Safe...
The whole thread can be found here...
OK, so if I, as a police officer (which you're not AT ALL fond of), want to speak to you and say, "Excuse me, sir, could I speak with you a minute?", would any of you consider that an attack upon your liberty?
How about, "Stop!"?
And, if so, how much force do you believe you'd be justified in using to "defend yourself?"
Sergeant Mac | 12.31.04 - 4:50 am | #
"OK, so if I, as a police officer (which you're not AT ALL fond of), want to speak to you and say, "Excuse me, sir, could I speak with you a minute?", would any of you consider that an attack upon your liberty?"
Not if you peacefully accept my decline.
"How about, "Stop!"?
And, if so, how much force do you believe you'd be justified in using to "defend yourself?""
Then "you" would be guilty of initiation of force.

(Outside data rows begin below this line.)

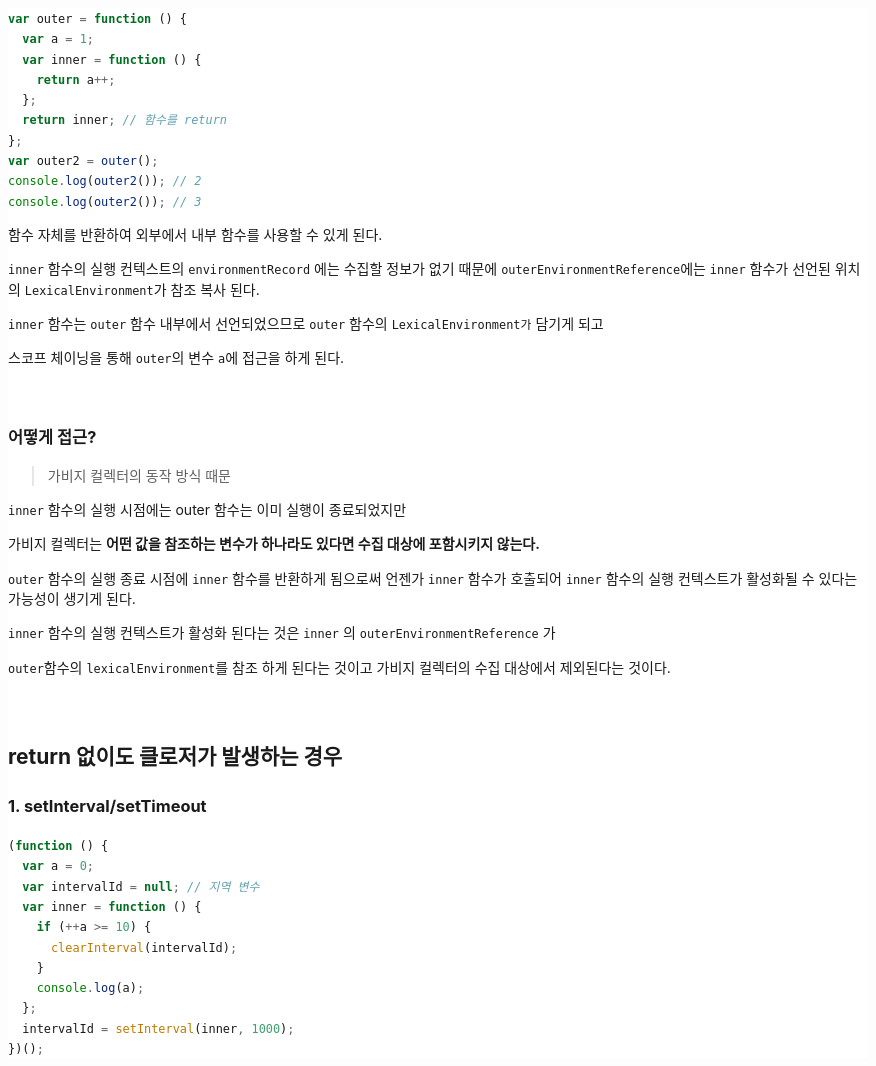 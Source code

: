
 ```javascript
var outer = function () {
  var a = 1;
  var inner = function () {
    return a++;
  };
  return inner; // 함수를 return
};
var outer2 = outer();
console.log(outer2()); // 2
console.log(outer2()); // 3
```

함수 자체를 반환하여 외부에서 내부 함수를 사용할 수 있게 된다.

`inner` 함수의 실행 컨텍스트의 `environmentRecord` 에는 수집할 정보가 없기 때문에
`outerEnvironmentReference`에는 `inner` 함수가 선언된 위치의 `LexicalEnvironment`가 참조 복사 된다.

`inner` 함수는 `outer` 함수 내부에서 선언되었으므로 `outer` 함수의 `LexicalEnvironment가` 담기게 되고

스코프 체이닝을 통해 `outer`의 변수 `a`에 접근을 하게 된다.

<br />

### 어떻게 접근?

> 가비지 컬렉터의 동작 방식 때문

`inner` 함수의 실행 시점에는 outer 함수는 이미 실행이 종료되었지만

가비지 컬렉터는 **어떤 값을 참조하는 변수가 하나라도 있다면 수집 대상에 포함시키지 않는다.**

`outer` 함수의 실행 종료 시점에 `inner` 함수를 반환하게 됨으로써
언젠가 `inner` 함수가 호출되어 `inner` 함수의 실행 컨텍스트가 활성화될 수 있다는 가능성이 생기게 된다.

`inner` 함수의 실행 컨텍스트가 활성화 된다는 것은 `inner` 의 `outerEnvironmentReference` 가

`outer`함수의 `lexicalEnvironment`를 참조 하게 된다는 것이고 가비지 컬렉터의 수집 대상에서 제외된다는 것이다.

<br />

## return 없이도 클로저가 발생하는 경우

### **1. setInterval/setTimeout**

```javascript
(function () {
  var a = 0;
  var intervalId = null; // 지역 변수
  var inner = function () {
    if (++a >= 10) {
      clearInterval(intervalId);
    }
    console.log(a);
  };
  intervalId = setInterval(inner, 1000);
})();
```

It then, simply becomes an escalation/response senario. I ignore you. You grab my arm to restrain/detain me. I push it way, you put your hand on your sidearm and unsnap your holster. I do the same. You initiate a quickdraw, I respond in kind. The results will be based on practice, preparedness and, a little bit, on luck. Feeling lucky?
David Goodyear | Homepage | 12.31.04 - 6:55 am | #
Feeling Lucky?
Understand, Sargent Mac, I, and most of those on this thread, wish you no harm. And there are some problems with the scenario I just laid out. I'll get to those in a minute. But, libertarians and other freedom loving people are tired of the authoritarian intrusions on our lives. It starts at the federal level, then more from the state. These two levels can be ignored to some extent, in that they are mere legislation actions that have no effect until enforced or applied at the street level.

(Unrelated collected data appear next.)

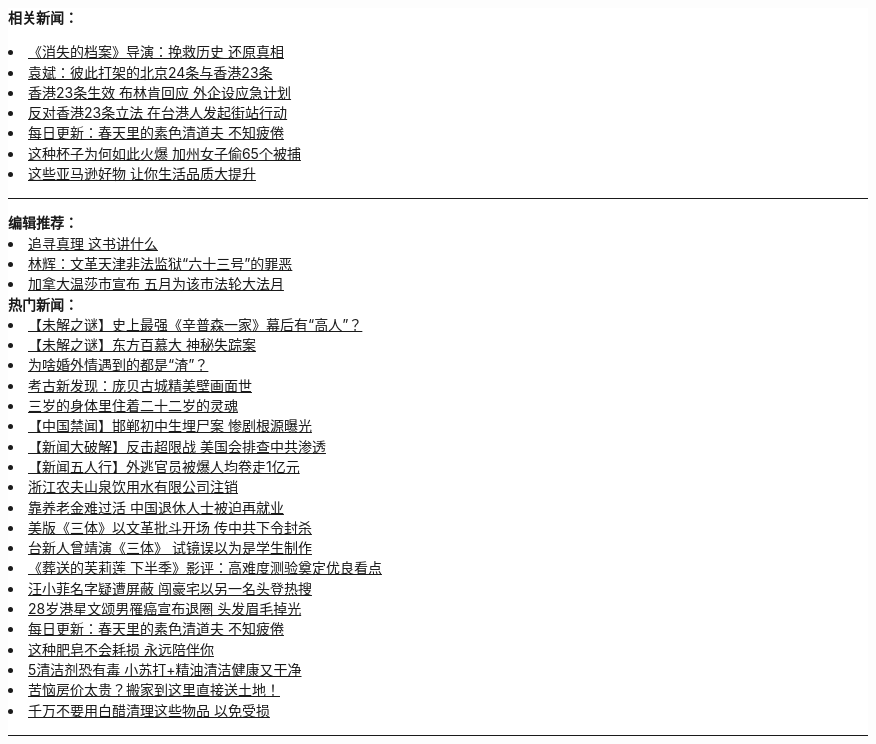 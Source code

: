 	
<strong>相关新闻：</strong>
<li><a href="https://github.com/19920513/djy/blob/master/gb/23/12/1/n14127877.md#1">《消失的档案》导演：挽救历史 还原真相</a></li>
<li><a href="https://github.com/19920513/djy/blob/master/gb/24/3/22/n14208411.md#1">袁斌：彼此打架的北京24条与香港23条</a></li>
<li><a href="https://github.com/19920513/djy/blob/master/gb/24/3/23/n14208868.md#1">香港23条生效 布林肯回应 外企设应急计划</a></li>
<li><a href="https://github.com/19920513/djy/blob/master/gb/24/3/23/n14209092.md#1">反对香港23条立法 在台港人发起街站行动</a></li>
<li><a href="https://github.com/19920513/djy/blob/master/gb/23/11/21/n14121397.md#1">每日更新：春天里的素色清道夫 不知疲倦</a></li>
<li><a href="https://github.com/19920513/djy/blob/master/gb/24/1/24/n14165769.md#1">这种杯子为何如此火爆 加州女子偷65个被捕</a></li>
<li><a href="https://github.com/19920513/djy/blob/master/gb/23/12/21/n14141316.md#1">这些亚马逊好物 让你生活品质大提升</a></li>
<hr>
<strong>编辑推荐：</strong>
<li><a href="https://github.com/19920513/djy/blob/master/gb/19/1/5/n10955468.md?dfh#1" target="_blank">追寻真理 这书讲什么</a></li><li><a href="https://github.com/19920513/djy/blob/master/gb/19/10/23/n11606736.md#1" target="_blank">林辉：文革天津非法监狱“六十三号”的罪恶</a></li><li><a href="https://github.com/19920513/djy/blob/master/gb/19/5/3/n11232919.md#1" target="_blank">加拿大温莎市宣布 五月为该市法轮大法月</a></li>
<strong>热门新闻：</strong>
<li><a href="https://github.com/19920513/djy/blob/master/gb/24/3/18/n14205390.md#1">【未解之谜】史上最强《辛普森一家》幕后有“高人”？</a></li>
<li><a href="https://github.com/19920513/djy/blob/master/gb/24/3/22/n14207973.md#1">【未解之谜】东方百慕大 神秘失踪案</a></li>
<li><a href="https://github.com/19920513/djy/blob/master/gb/24/3/18/n14205204.md#1">为啥婚外情遇到的都是“渣”？</a></li>
<li><a href="https://github.com/19920513/djy/blob/master/gb/24/3/18/n14205448.md#1">考古新发现：庞贝古城精美壁画面世</a></li>
<li><a href="https://github.com/19920513/djy/blob/master/gb/24/3/21/n14207487.md#1">三岁的身体里住着二十二岁的灵魂</a></li>
<li><a href="https://github.com/19920513/djy/blob/master/gb/24/3/22/n14208576.md#1">【中国禁闻】邯郸初中生埋尸案 惨剧根源曝光</a></li>
<li><a href="https://github.com/19920513/djy/blob/master/gb/24/3/23/n14209233.md#1">【新闻大破解】反击超限战 美国会排查中共渗透</a></li>
<li><a href="https://github.com/19920513/djy/blob/master/gb/24/3/23/n14208809.md#1">【新闻五人行】外逃官员被爆人均卷走1亿元</a></li>
<li><a href="https://github.com/19920513/djy/blob/master/gb/24/3/23/n14209172.md#1">浙江农夫山泉饮用水有限公司注销</a></li>
<li><a href="https://github.com/19920513/djy/blob/master/gb/24/3/22/n14208629.md#1">靠养老金难过活 中国退休人士被迫再就业</a></li>
<li><a href="https://github.com/19920513/djy/blob/master/gb/24/3/22/n14208673.md#1">美版《三体》以文革批斗开场 传中共下令封杀</a></li>
<li><a href="https://github.com/19920513/djy/blob/master/gb/24/3/23/n14209273.md#1">台新人曾靖演《三体》 试镜误以为是学生制作</a></li>
<li><a href="https://github.com/19920513/djy/blob/master/gb/24/3/23/n14208647.md#1">《葬送的芙莉莲 下半季》影评：高难度测验奠定优良看点</a></li>
<li><a href="https://github.com/19920513/djy/blob/master/gb/24/3/23/n14209291.md#1">汪小菲名字疑遭屏蔽 闯豪宅以另一名头登热搜</a></li>
<li><a href="https://github.com/19920513/djy/blob/master/gb/24/3/23/n14209285.md#1">28岁港星文颂男罹癌宣布退圈 头发眉毛掉光</a></li>
<li><a href="https://github.com/19920513/djy/blob/master/gb/23/11/21/n14121397.md#1">每日更新：春天里的素色清道夫 不知疲倦</a></li>
<li><a href="https://github.com/19920513/djy/blob/master/gb/23/11/15/n14117110.md#1">这种肥皂不会耗损 永远陪伴你</a></li>
<li><a href="https://github.com/19920513/djy/blob/master/gb/24/3/21/n14207933.md#1">5清洁剂恐有毒 小苏打+精油清洁健康又干净</a></li>
<li><a href="https://github.com/19920513/djy/blob/master/gb/24/3/24/n14209824.md#1">苦恼房价太贵？搬家到这里直接送土地！</a></li>
<li><a href="https://github.com/19920513/djy/blob/master/gb/24/3/24/n14209616.md#1">千万不要用白醋清理这些物品 以免受损</a></li>
<hr>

David Goodyear | Homepage | 12.31.04 - 7:00 am | #
Now, when it gets down to the street level is where it involves you and me. If you approach me in a polite manner and explain what you are doing, what you are interested in and how you think I can help you, you might find that I am all too willing to help, if I can.
If, however, you decide to try to use an assumed authority over me, you will find me resistive. If you then escalate the scenario as above, don't be surprised to find me responding, in kind.
You have no right to my time, my property, or my cooperation. If I decide to give it willingly, that is one thing. But don't think you can take it by force. Won't happen.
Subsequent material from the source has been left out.